In Brugge, op 24 juli, staat onze nationale trots nog eens voor zijn Vlaams publiek. “Hier speel ik soms voor mensen die mij al zestig jaar kennen, da’s fantastisch. Ik ben in ’45 begonnen, toen nog als Jean Thielemans. De jazz is altijd het zwaartepunt van mijn repertoire gebleven, maar ik varieer wel naargelang het publiek. Niet iedereen bezoekt jazzclubs. In Vlaanderen ben ik trouwens voor andere dingen bekend dan in Wallonië. Daar kent men de deuntjes van Baantjer, Witse of Turks Fruit natuurlijk niet. Maar mijn Bluesette overschrijdt alle grenzen. Het is uit 1962 en toch vragen de mensen het nog dikwijls als verzoeknummer. Ik vind het niet erg, want ik speel het nog altijd graag.”

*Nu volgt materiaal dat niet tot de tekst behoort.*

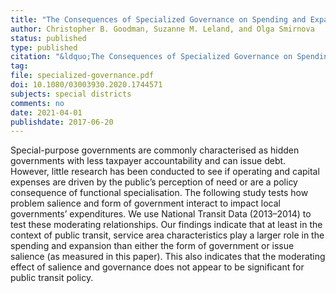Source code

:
 ```yaml
---
title: "The Consequences of Specialized Governance on Spending and Expansion of Public Transit"
author: Christopher B. Goodman, Suzanne M. Leland, and Olga Smirnova
status: published
type: published
citation: "&ldquo;The Consequences of Specialized Governance on Spending and Expansion of Public Transit.&rdquo; <em>Local Government Studies</em> 47 (2): 296-311."
tag:
file: specialized-governance.pdf
doi: 10.1080/03003930.2020.1744571
subjects: special districts
comments: no
date: 2021-04-01
publishdate: 2017-06-20
---
```


Special-purpose governments are commonly characterised as hidden governments with less taxpayer accountability and can issue debt. However, little research has been conducted to see if operating and capital expenses are driven by the public’s perception of need or are a policy consequence of functional specialisation. The following study tests how problem salience and form of government interact to impact local governments’ expenditures. We use National Transit Data (2013–2014) to test these moderating relationships. Our findings indicate that at least in the context of public transit, service area characteristics play a larger role in the spending and expansion than either the form of government or issue salience (as measured in this paper). This also indicates that the moderating effect of salience and governance does not appear to be significant for public transit policy.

Het succes in Europa kwam wat later dan in Amerika, maar het begon in Vlaanderen. “Dat gebeurde trouwens op een heel speciale manier. Begin jaren zestig was ik op tournee met de 25-koppige Quincy Jones All Stars. Op het festival van Monterrey in Californië nodigde Quincy me uit om een solo te spelen op mijn mondharmonica. Ik wurmde me tussen de trompetten en trombones naar voren en speelde zoals altijd met mijn ogen dicht. Het klonk fantastisch en op het einde van het nummer kreeg ik een staande ovatie maar toen ik mijn ogen opendeed, merkte ik dat ik de hele tijd met mijn rug naar het publiek had gestaan. Zozeer was ik in de muziek opgegaan! Later, backstage, hoorde ik plots een stem achter mij die riep: ‘Toots, het was formidabel!’ Dat was Mon Devoghelaere, op dat ogenblik beginnend journalist bij Het Laatste Nieuws. Toen ik een maand later terugkwam in België stond er nen dikken boterham over mij in de krant. En zo werd ik via Vlaanderen ook bekend in Europa.”

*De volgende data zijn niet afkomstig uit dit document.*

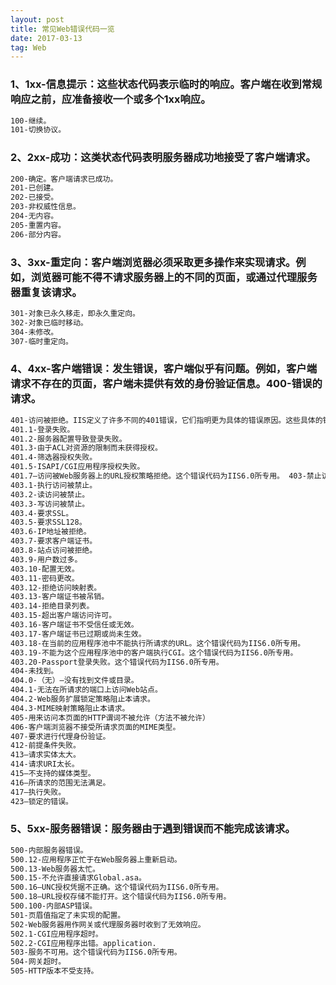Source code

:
 ```yaml
---
layout: post
title: 常见Web错误代码一览
date: 2017-03-13
tag: Web
---
```


### 1、1xx-信息提示：这些状态代码表示临时的响应。客户端在收到常规响应之前，应准备接收一个或多个1xx响应。
```txt
100-继续。
101-切换协议。
```

### 2、2xx-成功：这类状态代码表明服务器成功地接受了客户端请求。
```txt
200-确定。客户端请求已成功。
201-已创建。
202-已接受。
203-非权威性信息。
204-无内容。
205-重置内容。
206-部分内容。
```

### 3、3xx-重定向：客户端浏览器必须采取更多操作来实现请求。例如，浏览器可能不得不请求服务器上的不同的页面，或通过代理服务器重复该请求。
```txt
301-对象已永久移走，即永久重定向。
302-对象已临时移动。
304-未修改。
307-临时重定向。
```

### 4、4xx-客户端错误：发生错误，客户端似乎有问题。例如，客户端请求不存在的页面，客户端未提供有效的身份验证信息。400-错误的请求。
```txt
401-访问被拒绝。IIS定义了许多不同的401错误，它们指明更为具体的错误原因。这些具体的错误代码在浏览器中显示，但不在IIS日志中显示：
401.1-登录失败。
401.2-服务器配置导致登录失败。
401.3-由于ACL对资源的限制而未获得授权。
401.4-筛选器授权失败。
401.5-ISAPI/CGI应用程序授权失败。
401.7–访问被Web服务器上的URL授权策略拒绝。这个错误代码为IIS6.0所专用。 403-禁止访问：IIS定义了许多不同的403错误，它们指明更为具体的错误原因：
403.1-执行访问被禁止。
403.2-读访问被禁止。
403.3-写访问被禁止。
403.4-要求SSL。
403.5-要求SSL128。
403.6-IP地址被拒绝。
403.7-要求客户端证书。
403.8-站点访问被拒绝。
403.9-用户数过多。
403.10-配置无效。
403.11-密码更改。
403.12-拒绝访问映射表。
403.13-客户端证书被吊销。
403.14-拒绝目录列表。
403.15-超出客户端访问许可。
403.16-客户端证书不受信任或无效。
403.17-客户端证书已过期或尚未生效。
403.18-在当前的应用程序池中不能执行所请求的URL。这个错误代码为IIS6.0所专用。
403.19-不能为这个应用程序池中的客户端执行CGI。这个错误代码为IIS6.0所专用。
403.20-Passport登录失败。这个错误代码为IIS6.0所专用。
404-未找到。
404.0-（无）–没有找到文件或目录。
404.1-无法在所请求的端口上访问Web站点。
404.2-Web服务扩展锁定策略阻止本请求。
404.3-MIME映射策略阻止本请求。
405-用来访问本页面的HTTP谓词不被允许（方法不被允许）
406-客户端浏览器不接受所请求页面的MIME类型。
407-要求进行代理身份验证。
412-前提条件失败。
413–请求实体太大。
414-请求URI太长。
415–不支持的媒体类型。
416–所请求的范围无法满足。
417–执行失败。
423–锁定的错误。
```

### 5、5xx-服务器错误：服务器由于遇到错误而不能完成该请求。
```txt
500-内部服务器错误。
500.12-应用程序正忙于在Web服务器上重新启动。
500.13-Web服务器太忙。
500.15-不允许直接请求Global.asa。
500.16–UNC授权凭据不正确。这个错误代码为IIS6.0所专用。
500.18–URL授权存储不能打开。这个错误代码为IIS6.0所专用。
500.100-内部ASP错误。
501-页眉值指定了未实现的配置。
502-Web服务器用作网关或代理服务器时收到了无效响应。
502.1-CGI应用程序超时。
502.2-CGI应用程序出错。application.
503-服务不可用。这个错误代码为IIS6.0所专用。
504-网关超时。
505-HTTP版本不受支持。
```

Vijftig jaar later reist Toots nog steeds de wereld rond. “Sinds mijn trombose in de jaren tachtig speel ik veel minder gitaar, maar afgezien van die moeilijke periode in mijn leven heb ik nooit een concert moeten afgelasten. Soms is het wel vermoeiend, die jetlag en toestanden. Als ik voor 2, 3 weken ver van huis ben, neem ik altijd antibiotica mee, want zelfs met een bronchitis speel ik nog. Jazz geeft je de mogelijkheid te improviseren en al eens wat harder of zachter te blazen. En met mijn instrumentje kan ik zelfs nog spelen als ik ooit in een rolstoel beland! In Zweden heb ik eens tussen metershoge sneeuw met een gebroken been staan spelen! Om den Toots te doen zwijgen, moet er meer gebeuren!” n

Tekst: Filip Godelaine, foto’s: Jos Knaepen

“Quincy Jones had gelijk: ik reageer als een zwarte. De ‘blue note’ zit in mijn bloed”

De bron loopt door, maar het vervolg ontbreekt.